▸ **What you have to do**: Could you retype all of the data below exactly as given?

··········

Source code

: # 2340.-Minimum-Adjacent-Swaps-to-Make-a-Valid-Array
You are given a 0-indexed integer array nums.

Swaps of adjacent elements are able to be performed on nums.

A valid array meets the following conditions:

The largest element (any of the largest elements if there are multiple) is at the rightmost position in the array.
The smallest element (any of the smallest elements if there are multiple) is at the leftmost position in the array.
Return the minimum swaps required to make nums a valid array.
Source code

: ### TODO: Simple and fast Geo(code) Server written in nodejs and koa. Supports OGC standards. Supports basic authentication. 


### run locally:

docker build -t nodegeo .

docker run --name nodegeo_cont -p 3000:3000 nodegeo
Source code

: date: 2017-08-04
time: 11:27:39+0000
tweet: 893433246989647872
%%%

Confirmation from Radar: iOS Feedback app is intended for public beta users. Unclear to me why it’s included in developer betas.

··········

▸ **Final answer**:
Source code

: # 2340.-Minimum-Adjacent-Swaps-to-Make-a-Valid-Array
You are given a 0-indexed integer array nums.

Swaps of adjacent elements are able to be performed on nums.

A valid array meets the following conditions:

The largest element (any of the largest elements if there are multiple) is at the rightmost position in the array.
The smallest element (any of the smallest elements if there are multiple) is at the leftmost position in the array.
Return the minimum swaps required to make nums a valid array.
Source code

: ### TODO: Simple and fast Geo(code) Server written in nodejs and koa. Supports OGC standards. Supports basic authentication. 


### run locally:

docker build -t nodegeo .

docker run --name nodegeo_cont -p 3000:3000 nodegeo
Source code

: date: 2017-08-04
time: 11:27:39+0000
tweet: 893433246989647872
%%%

Confirmation from Radar: iOS Feedback app is intended for public beta users. Unclear to me why it’s included in developer betas.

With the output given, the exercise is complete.